On 28 March 2018, the University of the Western Cape formally launched the Master’s Programme in Data Science at the University’s new interdisciplinary Computational and Mathematical Sciences (CAMS) building. The programme was established as a means of training more data analysts and scientists from previously disadvantaged communities.
“Universities play an important role in the workplace landscape, a landscape that is constantly changing,” says UWC’s Rector and Vice-Chancellor, Professor Tyrone Pretorius. “Data science is an emerging strategic niche area for UWC. With this new programme, we are providing the tools for students to address the challenges of the twenty-first century.”
In 2017, the University began offering Africa’s first Postgraduate Diploma in Data Analytics and Business Intelligence to address the continent’s shortage of talent in analytics – the discovery, interpretation and communication of meaningful patterns in data – in a business context.
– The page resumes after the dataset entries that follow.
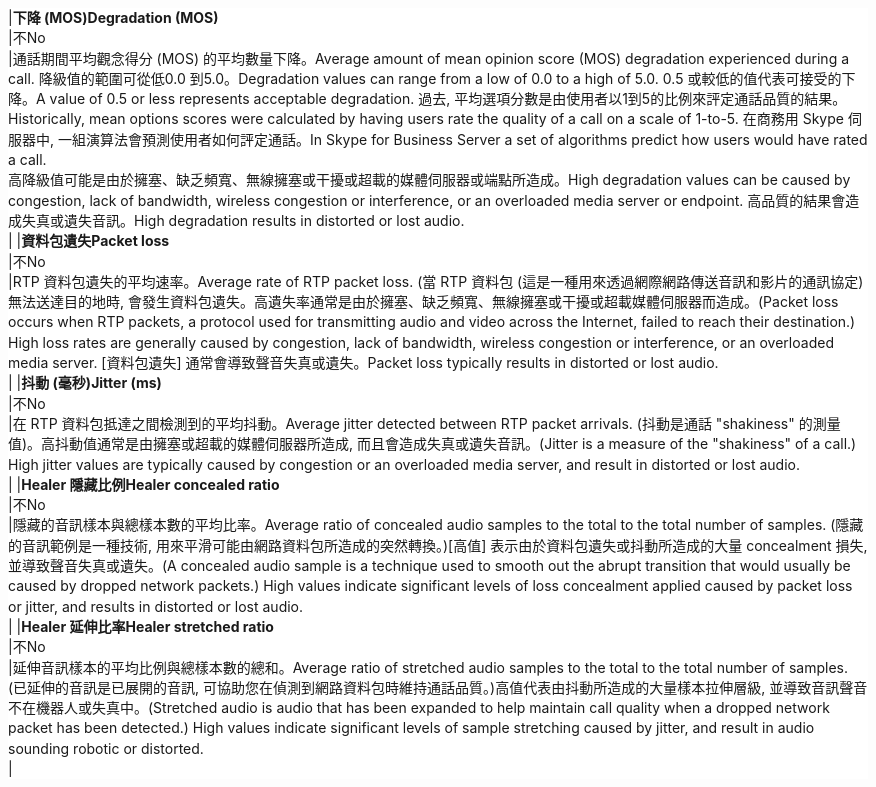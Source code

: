 |<span data-ttu-id="0d1ef-218">**下降 (MOS)**</span><span class="sxs-lookup"><span data-stu-id="0d1ef-218">**Degradation (MOS)**</span></span> <br/> |<span data-ttu-id="0d1ef-219">不</span><span class="sxs-lookup"><span data-stu-id="0d1ef-219">No</span></span>  <br/> |<span data-ttu-id="0d1ef-220">通話期間平均觀念得分 (MOS) 的平均數量下降。</span><span class="sxs-lookup"><span data-stu-id="0d1ef-220">Average amount of mean opinion score (MOS) degradation experienced during a call.</span></span> <span data-ttu-id="0d1ef-221">降級值的範圍可從低0.0 到5.0。</span><span class="sxs-lookup"><span data-stu-id="0d1ef-221">Degradation values can range from a low of 0.0 to a high of 5.0.</span></span> <span data-ttu-id="0d1ef-222">0.5 或較低的值代表可接受的下降。</span><span class="sxs-lookup"><span data-stu-id="0d1ef-222">A value of 0.5 or less represents acceptable degradation.</span></span> <span data-ttu-id="0d1ef-223">過去, 平均選項分數是由使用者以1到5的比例來評定通話品質的結果。</span><span class="sxs-lookup"><span data-stu-id="0d1ef-223">Historically, mean options scores were calculated by having users rate the quality of a call on a scale of 1-to-5.</span></span> <span data-ttu-id="0d1ef-224">在商務用 Skype 伺服器中, 一組演算法會預測使用者如何評定通話。</span><span class="sxs-lookup"><span data-stu-id="0d1ef-224">In Skype for Business Server a set of algorithms predict how users would have rated a call.</span></span>  <br/> <span data-ttu-id="0d1ef-225">高降級值可能是由於擁塞、缺乏頻寬、無線擁塞或干擾或超載的媒體伺服器或端點所造成。</span><span class="sxs-lookup"><span data-stu-id="0d1ef-225">High degradation values can be caused by congestion, lack of bandwidth, wireless congestion or interference, or an overloaded media server or endpoint.</span></span> <span data-ttu-id="0d1ef-226">高品質的結果會造成失真或遺失音訊。</span><span class="sxs-lookup"><span data-stu-id="0d1ef-226">High degradation results in distorted or lost audio.</span></span>  <br/> |
|<span data-ttu-id="0d1ef-227">**資料包遺失**</span><span class="sxs-lookup"><span data-stu-id="0d1ef-227">**Packet loss**</span></span> <br/> |<span data-ttu-id="0d1ef-228">不</span><span class="sxs-lookup"><span data-stu-id="0d1ef-228">No</span></span>  <br/> |<span data-ttu-id="0d1ef-229">RTP 資料包遺失的平均速率。</span><span class="sxs-lookup"><span data-stu-id="0d1ef-229">Average rate of RTP packet loss.</span></span> <span data-ttu-id="0d1ef-230">(當 RTP 資料包 (這是一種用來透過網際網路傳送音訊和影片的通訊協定) 無法送達目的地時, 會發生資料包遺失。高遺失率通常是由於擁塞、缺乏頻寬、無線擁塞或干擾或超載媒體伺服器而造成。</span><span class="sxs-lookup"><span data-stu-id="0d1ef-230">(Packet loss occurs when RTP packets, a protocol used for transmitting audio and video across the Internet, failed to reach their destination.) High loss rates are generally caused by congestion, lack of bandwidth, wireless congestion or interference, or an overloaded media server.</span></span> <span data-ttu-id="0d1ef-231">[資料包遺失] 通常會導致聲音失真或遺失。</span><span class="sxs-lookup"><span data-stu-id="0d1ef-231">Packet loss typically results in distorted or lost audio.</span></span>  <br/> |
|<span data-ttu-id="0d1ef-232">**抖動 (毫秒)**</span><span class="sxs-lookup"><span data-stu-id="0d1ef-232">**Jitter (ms)**</span></span> <br/> |<span data-ttu-id="0d1ef-233">不</span><span class="sxs-lookup"><span data-stu-id="0d1ef-233">No</span></span>  <br/> |<span data-ttu-id="0d1ef-234">在 RTP 資料包抵達之間檢測到的平均抖動。</span><span class="sxs-lookup"><span data-stu-id="0d1ef-234">Average jitter detected between RTP packet arrivals.</span></span> <span data-ttu-id="0d1ef-235">(抖動是通話 "shakiness" 的測量值)。高抖動值通常是由擁塞或超載的媒體伺服器所造成, 而且會造成失真或遺失音訊。</span><span class="sxs-lookup"><span data-stu-id="0d1ef-235">(Jitter is a measure of the "shakiness" of a call.) High jitter values are typically caused by congestion or an overloaded media server, and result in distorted or lost audio.</span></span>  <br/> |
|<span data-ttu-id="0d1ef-236">**Healer 隱藏比例**</span><span class="sxs-lookup"><span data-stu-id="0d1ef-236">**Healer concealed ratio**</span></span> <br/> |<span data-ttu-id="0d1ef-237">不</span><span class="sxs-lookup"><span data-stu-id="0d1ef-237">No</span></span>  <br/> |<span data-ttu-id="0d1ef-238">隱藏的音訊樣本與總樣本數的平均比率。</span><span class="sxs-lookup"><span data-stu-id="0d1ef-238">Average ratio of concealed audio samples to the total to the total number of samples.</span></span> <span data-ttu-id="0d1ef-239">(隱藏的音訊範例是一種技術, 用來平滑可能由網路資料包所造成的突然轉換。)[高值] 表示由於資料包遺失或抖動所造成的大量 concealment 損失, 並導致聲音失真或遺失。</span><span class="sxs-lookup"><span data-stu-id="0d1ef-239">(A concealed audio sample is a technique used to smooth out the abrupt transition that would usually be caused by dropped network packets.) High values indicate significant levels of loss concealment applied caused by packet loss or jitter, and results in distorted or lost audio.</span></span>  <br/> |
|<span data-ttu-id="0d1ef-240">**Healer 延伸比率**</span><span class="sxs-lookup"><span data-stu-id="0d1ef-240">**Healer stretched ratio**</span></span> <br/> |<span data-ttu-id="0d1ef-241">不</span><span class="sxs-lookup"><span data-stu-id="0d1ef-241">No</span></span>  <br/> |<span data-ttu-id="0d1ef-242">延伸音訊樣本的平均比例與總樣本數的總和。</span><span class="sxs-lookup"><span data-stu-id="0d1ef-242">Average ratio of stretched audio samples to the total to the total number of samples.</span></span> <span data-ttu-id="0d1ef-243">(已延伸的音訊是已展開的音訊, 可協助您在偵測到網路資料包時維持通話品質。)高值代表由抖動所造成的大量樣本拉伸層級, 並導致音訊聲音不在機器人或失真中。</span><span class="sxs-lookup"><span data-stu-id="0d1ef-243">(Stretched audio is audio that has been expanded to help maintain call quality when a dropped network packet has been detected.) High values indicate significant levels of sample stretching caused by jitter, and result in audio sounding robotic or distorted.</span></span>  <br/> |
Beyond commerce, UWC has also developed expertise in other data-intensive fields like astronomy and bioinformatics.
“Our new master’s programme will give students access to the business world and associated networks,” Prof Pretorius says.
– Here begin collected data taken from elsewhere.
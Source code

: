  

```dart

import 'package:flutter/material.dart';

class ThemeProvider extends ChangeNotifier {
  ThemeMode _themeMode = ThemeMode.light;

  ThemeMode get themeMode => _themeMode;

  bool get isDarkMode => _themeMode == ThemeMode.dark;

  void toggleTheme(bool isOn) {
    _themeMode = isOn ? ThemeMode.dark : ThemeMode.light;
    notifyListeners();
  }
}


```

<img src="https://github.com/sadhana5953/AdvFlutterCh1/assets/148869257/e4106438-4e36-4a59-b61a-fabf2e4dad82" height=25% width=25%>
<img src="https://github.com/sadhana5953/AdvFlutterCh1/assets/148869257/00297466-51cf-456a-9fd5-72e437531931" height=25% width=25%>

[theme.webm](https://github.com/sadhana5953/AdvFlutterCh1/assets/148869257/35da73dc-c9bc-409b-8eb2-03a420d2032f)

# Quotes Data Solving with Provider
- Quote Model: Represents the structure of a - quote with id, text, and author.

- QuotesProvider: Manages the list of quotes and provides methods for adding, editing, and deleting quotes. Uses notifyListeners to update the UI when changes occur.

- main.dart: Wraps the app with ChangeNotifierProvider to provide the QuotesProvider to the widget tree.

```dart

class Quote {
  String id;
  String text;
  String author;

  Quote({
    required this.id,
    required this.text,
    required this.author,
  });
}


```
The programme received financial backing from Sanlam and support from the North West University’s Centre for Business Mathematics and Informatics (BMI).
Professor Riaan de Jongh, the director of the Centre for BMI, says the centre wanted to partner with UWC because of the high standard of its statistics programme.
“We have more than 400 MSc BMI alumni working in industry,” he explains, “so the UWC collaboration gives us an opportunity to market the BMI model to academia and grow professional analytical skills among South African students.”
Lizelle Nel, Head of Regulatory Coordination and Advanced Analytics at Sanlam, believes the new programme has great potential for changing the futures not only of the students but for entire industries. “This programme comes at the right time as many data scientists are required, particularly for the financial industry, but for many others as well,” she says. “Understanding data in the workplace impacts on what you believe and what you can achieve, and what we can achieve together.”
UWC’s Prof Renette Blignaut, the statistics professor leading the UWC Data Science Programme, says interest in the new programme has grown significantly in the past few months, particularly from engineers and actuaries who want to change the focus of their degrees and learn to apply their skills in new ways.
“With the launch of this new programme at the University of the Western Cape, we celebrate a new way of doing things,” she says. “We celebrate the potential to create new worlds, new jobs, new lives – things this country sorely needs.”